"No tengáis que ver con la idolatría" (1 Co 10, 14), escribió a una comunidad muy afectada por el paganismo e indecisa entre la adhesión a la novedad del Evangelio y la observancia de las viejas prácticas heredadas de sus antepasados. No tener que ver con los ídolos significaba entonces dejar de honrar a los dioses del Olimpo, dejar de ofrecerles sacrificios cruentos. Huir de los ídolos era seguir las enseñanzas de los profetas del Antiguo Testamento, que denunciaban la tendencia del espíritu humano a hacerse falsas representaciones de Dios.

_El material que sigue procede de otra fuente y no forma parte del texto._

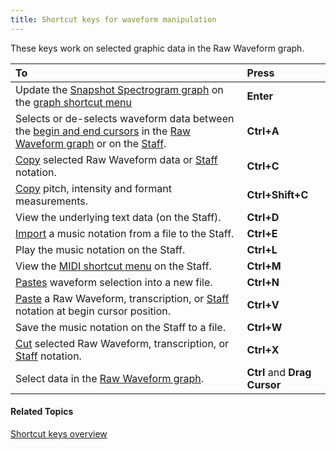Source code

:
 ```yaml
---
title: Shortcut keys for waveform manipulation
---
```


These keys work on selected graphic data in the Raw Waveform graph.

|**To**|**Press**|
| :- | :- |
|Update the [Snapshot Spectrogram graph](../menus/graphs/types/snapshot-spectrogram) on the [graph shortcut menu](../menus/graphs/shortcut)|**Enter**|
|Selects or de-selects waveform data between the [begin and end cursors](../menus/graphs/begin-end-cursors) in the [Raw Waveform graph](../menus/graphs/types/raw-waveform) or on the [Staff](../menus/graphs/types/music/staff).|**Ctrl+A**|
|[Copy](../menus/edit/cut-copy-paste) selected Raw Waveform data or [Staff](../menus/graphs/types/music/staff) notation.|**Ctrl+C**|
|[Copy](../menus/edit/cut-copy-paste) pitch, intensity and formant measurements.|**Ctrl+Shift+C**|
|View the underlying text data (on the Staff).|**Ctrl+D**|
|[Import](../menus/file/import) a music notation from a file to the Staff.|**Ctrl+E**|
|Play the music notation on the Staff.|**Ctrl+L**|
|View the [MIDI shortcut menu](../menus/graphs/types/music/staff-shortcut-menu) on the Staff.|**Ctrl+M**|
|[Pastes](../menus/edit/cut-copy-paste) waveform selection into a new file.|**Ctrl+N**|
|[Paste](../menus/edit/cut-copy-paste) a Raw Waveform, transcription, or [Staff](../menus/graphs/types/music/staff) notation at begin cursor position.|**Ctrl+V**|
|Save the music notation on the Staff to a file.|**Ctrl+W**|
|[Cut](../menus/edit/cut-copy-paste) selected Raw Waveform, transcription, or [Staff](../menus/graphs/types/music/staff) notation.|**Ctrl+X**|
|Select data in the [Raw Waveform graph](../menus/graphs/types/raw-waveform).|**Ctrl** and **Drag Cursor**|

#### **Related Topics**
[Shortcut keys overview](overview)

Como dice el Salmo 113 a propósito de las estatuas de los ídolos, éstas no son más que "oro y plata, obra de manos humanas. Tienen boca y no hablan, ojos y no ven, oídos y no oyen, narices y no huelen" (vv. 4-5). Fuera del pueblo de Israel, que había recibido la revelación del Dios único, el mundo antiguo era esclavo del culto a los ídolos. Los errores del paganismo, muy visibles en Corinto, debían ser denunciados porque eran una potente alienación y desviaban al hombre de su verdadero destino. Impedían reconocer que Cristo es el único y el verdadero Salvador, el único que indica al hombre el camino hacia Dios.
Este llamamiento a huir de los ídolos sigue siendo válido también hoy. ¿Acaso nuestro mundo contemporáneo no crea sus propios ídolos? ¿No imita, quizás sin saberlo, a los paganos de la antigüedad, desviando al hombre de su verdadero fin de vivir por siempre con Dios? Ésta es una cuestión que todo hombre honesto consigo mismo se plantea un día u otro. ¿Qué es lo que importa en mi vida? ¿Qué debo poner en primer lugar?

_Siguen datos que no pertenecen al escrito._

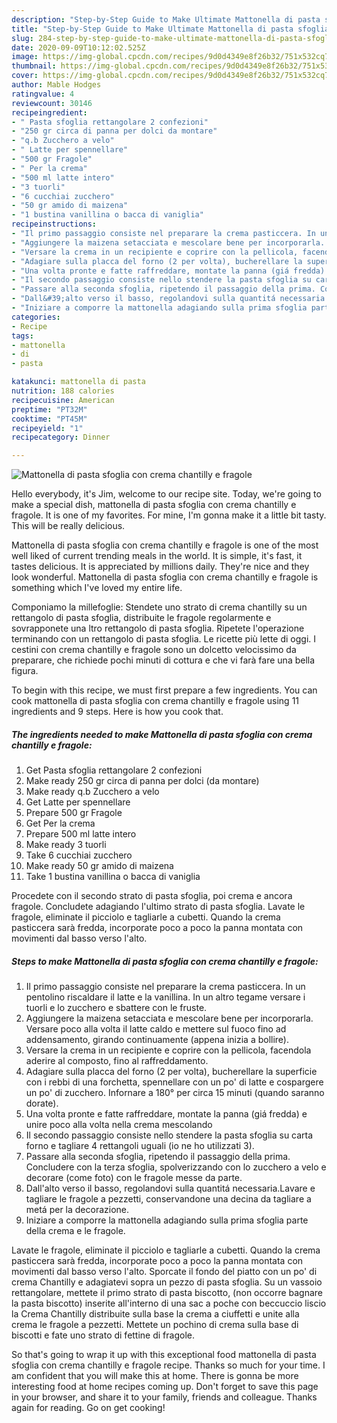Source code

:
 ```yaml
---
description: "Step-by-Step Guide to Make Ultimate Mattonella di pasta sfoglia con crema chantilly e fragole"
title: "Step-by-Step Guide to Make Ultimate Mattonella di pasta sfoglia con crema chantilly e fragole"
slug: 284-step-by-step-guide-to-make-ultimate-mattonella-di-pasta-sfoglia-con-crema-chantilly-e-fragole
date: 2020-09-09T10:12:02.525Z
image: https://img-global.cpcdn.com/recipes/9d0d4349e8f26b32/751x532cq70/mattonella-di-pasta-sfoglia-con-crema-chantilly-e-fragole-recipe-main-photo.jpg
thumbnail: https://img-global.cpcdn.com/recipes/9d0d4349e8f26b32/751x532cq70/mattonella-di-pasta-sfoglia-con-crema-chantilly-e-fragole-recipe-main-photo.jpg
cover: https://img-global.cpcdn.com/recipes/9d0d4349e8f26b32/751x532cq70/mattonella-di-pasta-sfoglia-con-crema-chantilly-e-fragole-recipe-main-photo.jpg
author: Mable Hodges
ratingvalue: 4
reviewcount: 30146
recipeingredient:
- " Pasta sfoglia rettangolare 2 confezioni"
- "250 gr circa di panna per dolci da montare"
- "q.b Zucchero a velo"
- " Latte per spennellare"
- "500 gr Fragole"
- " Per la crema"
- "500 ml latte intero"
- "3 tuorli"
- "6 cucchiai zucchero"
- "50 gr amido di maizena"
- "1 bustina vanillina o bacca di vaniglia"
recipeinstructions:
- "Il primo passaggio consiste nel preparare la crema pasticcera. In un pentolino riscaldare il latte e la vanillina. In un altro tegame versare i tuorli e lo zucchero e sbattere con le fruste."
- "Aggiungere la maizena setacciata e mescolare bene per incorporarla. Versare poco alla volta il latte caldo e mettere sul fuoco fino ad addensamento, girando continuamente (appena inizia a bollire)."
- "Versare la crema in un recipiente e coprire con la pellicola, facendola aderire al composto, fino al raffreddamento."
- "Adagiare sulla placca del forno (2 per volta), bucherellare la superficie con i rebbi di una forchetta, spennellare con un po&#39; di latte e cospargere un po&#39; di zucchero. Infornare a 180° per circa 15 minuti (quando saranno dorate)."
- "Una volta pronte e fatte raffreddare, montate la panna (giá fredda) e unire poco alla volta nella crema mescolando"
- "Il secondo passaggio consiste nello stendere la pasta sfoglia su carta forno e tagliare 4 rettangoli uguali (io ne ho utilizzati 3)."
- "Passare alla seconda sfoglia, ripetendo il passaggio della prima. Concludere con la terza sfoglia, spolverizzando con lo zucchero a velo e decorare (come foto) con le fragole messe da parte."
- "Dall&#39;alto verso il basso, regolandovi sulla quantitá necessaria.Lavare e tagliare le fragole a pezzetti, conservandone una decina da tagliare a metá per la decorazione."
- "Iniziare a comporre la mattonella adagiando sulla prima sfoglia parte della crema e le fragole."
categories:
- Recipe
tags:
- mattonella
- di
- pasta

katakunci: mattonella di pasta 
nutrition: 188 calories
recipecuisine: American
preptime: "PT32M"
cooktime: "PT45M"
recipeyield: "1"
recipecategory: Dinner

---
```



![Mattonella di pasta sfoglia con crema chantilly e fragole](https://img-global.cpcdn.com/recipes/9d0d4349e8f26b32/751x532cq70/mattonella-di-pasta-sfoglia-con-crema-chantilly-e-fragole-recipe-main-photo.jpg)

Hello everybody, it's Jim, welcome to our recipe site. Today, we're going to make a special dish, mattonella di pasta sfoglia con crema chantilly e fragole. It is one of my favorites. For mine, I'm gonna make it a little bit tasty. This will be really delicious.

Mattonella di pasta sfoglia con crema chantilly e fragole is one of the most well liked of current trending meals in the world. It is simple, it's fast, it tastes delicious. It is appreciated by millions daily. They're nice and they look wonderful. Mattonella di pasta sfoglia con crema chantilly e fragole is something which I've loved my entire life.

Componiamo la millefoglie: Stendete uno strato di crema chantilly su un rettangolo di pasta sfoglia, distribuite le fragole regolarmente e sovrapponete una ltro rettangolo di pasta sfoglia. Ripetete l&#39;operazione terminando con un rettangolo di pasta sfoglia. Le ricette più lette di oggi. I cestini con crema chantilly e fragole sono un dolcetto velocissimo da preparare, che richiede pochi minuti di cottura e che vi farà fare una bella figura.


To begin with this recipe, we must first prepare a few ingredients. You can cook mattonella di pasta sfoglia con crema chantilly e fragole using 11 ingredients and 9 steps. Here is how you cook that.

<!--inarticleads1-->

##### The ingredients needed to make Mattonella di pasta sfoglia con crema chantilly e fragole:

1. Get  Pasta sfoglia rettangolare 2 confezioni
1. Make ready 250 gr circa di panna per dolci (da montare)
1. Make ready q.b Zucchero a velo
1. Get  Latte per spennellare
1. Prepare 500 gr Fragole
1. Get  Per la crema
1. Prepare 500 ml latte intero
1. Make ready 3 tuorli
1. Take 6 cucchiai zucchero
1. Make ready 50 gr amido di maizena
1. Take 1 bustina vanillina o bacca di vaniglia


Procedete con il secondo strato di pasta sfoglia, poi crema e ancora fragole. Concludete adagiando l&#39;ultimo strato di pasta sfoglia. Lavate le fragole, eliminate il picciolo e tagliarle a cubetti. Quando la crema pasticcera sarà fredda, incorporate poco a poco la panna montata con movimenti dal basso verso l&#39;alto. 

<!--inarticleads2-->

##### Steps to make Mattonella di pasta sfoglia con crema chantilly e fragole:

1. Il primo passaggio consiste nel preparare la crema pasticcera. In un pentolino riscaldare il latte e la vanillina. In un altro tegame versare i tuorli e lo zucchero e sbattere con le fruste.
1. Aggiungere la maizena setacciata e mescolare bene per incorporarla. Versare poco alla volta il latte caldo e mettere sul fuoco fino ad addensamento, girando continuamente (appena inizia a bollire).
1. Versare la crema in un recipiente e coprire con la pellicola, facendola aderire al composto, fino al raffreddamento.
1. Adagiare sulla placca del forno (2 per volta), bucherellare la superficie con i rebbi di una forchetta, spennellare con un po&#39; di latte e cospargere un po&#39; di zucchero. Infornare a 180° per circa 15 minuti (quando saranno dorate).
1. Una volta pronte e fatte raffreddare, montate la panna (giá fredda) e unire poco alla volta nella crema mescolando
1. Il secondo passaggio consiste nello stendere la pasta sfoglia su carta forno e tagliare 4 rettangoli uguali (io ne ho utilizzati 3).
1. Passare alla seconda sfoglia, ripetendo il passaggio della prima. Concludere con la terza sfoglia, spolverizzando con lo zucchero a velo e decorare (come foto) con le fragole messe da parte.
1. Dall&#39;alto verso il basso, regolandovi sulla quantitá necessaria.Lavare e tagliare le fragole a pezzetti, conservandone una decina da tagliare a metá per la decorazione.
1. Iniziare a comporre la mattonella adagiando sulla prima sfoglia parte della crema e le fragole.


Lavate le fragole, eliminate il picciolo e tagliarle a cubetti. Quando la crema pasticcera sarà fredda, incorporate poco a poco la panna montata con movimenti dal basso verso l&#39;alto. Sporcate il fondo del piatto con un po&#39; di crema Chantilly e adagiatevi sopra un pezzo di pasta sfoglia. Su un vassoio rettangolare, mettete il primo strato di pasta biscotto, (non occorre bagnare la pasta biscotto) inserite all&#39;interno di una sac a poche con beccuccio liscio la Crema Chantilly distribuite sulla base la crema a ciuffetti e unite alla crema le fragole a pezzetti. Mettete un pochino di crema sulla base di biscotti e fate uno strato di fettine di fragole. 

So that's going to wrap it up with this exceptional food mattonella di pasta sfoglia con crema chantilly e fragole recipe. Thanks so much for your time. I am confident that you will make this at home. There is gonna be more interesting food at home recipes coming up. Don't forget to save this page in your browser, and share it to your family, friends and colleague. Thanks again for reading. Go on get cooking!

La palabra "ídolo" viene del griego y significa "imagen", "figura", "representación", pero también "espectro", "fantasma", "vana apariencia". El ídolo es un señuelo, pues desvía a quien le sirve de la realidad para encadenarlo al reino de la apariencia. Ahora bien, ¿no es ésta una tentación propia de nuestra época, la única sobre la que podemos actuar de forma eficaz? Es la tentación de idolatrar un pasado que ya no existe, olvidando sus carencias, o un futuro que aún no existe, creyendo que el ser humano hará llegar con sus propias fuerzas el reino de la felicidad eterna sobre la tierra. San Pablo dice a los Colosenses que la codicia insaciable es una idolatría (cf. 3,5) y recuerda a su discípulo Timoteo que el amor al dinero es la raíz de todos los males. Por entregarse a ella, precisa, muchos, arrastrados por la codicia "se han apartado de la fe y se han acarreado muchos sufrimientos" (1 Tm 6, 10). El dinero, el afán de tener, de poder e incluso de saber, ¿acaso no desvían al hombre de su verdadero fin, de su propia verdad? ...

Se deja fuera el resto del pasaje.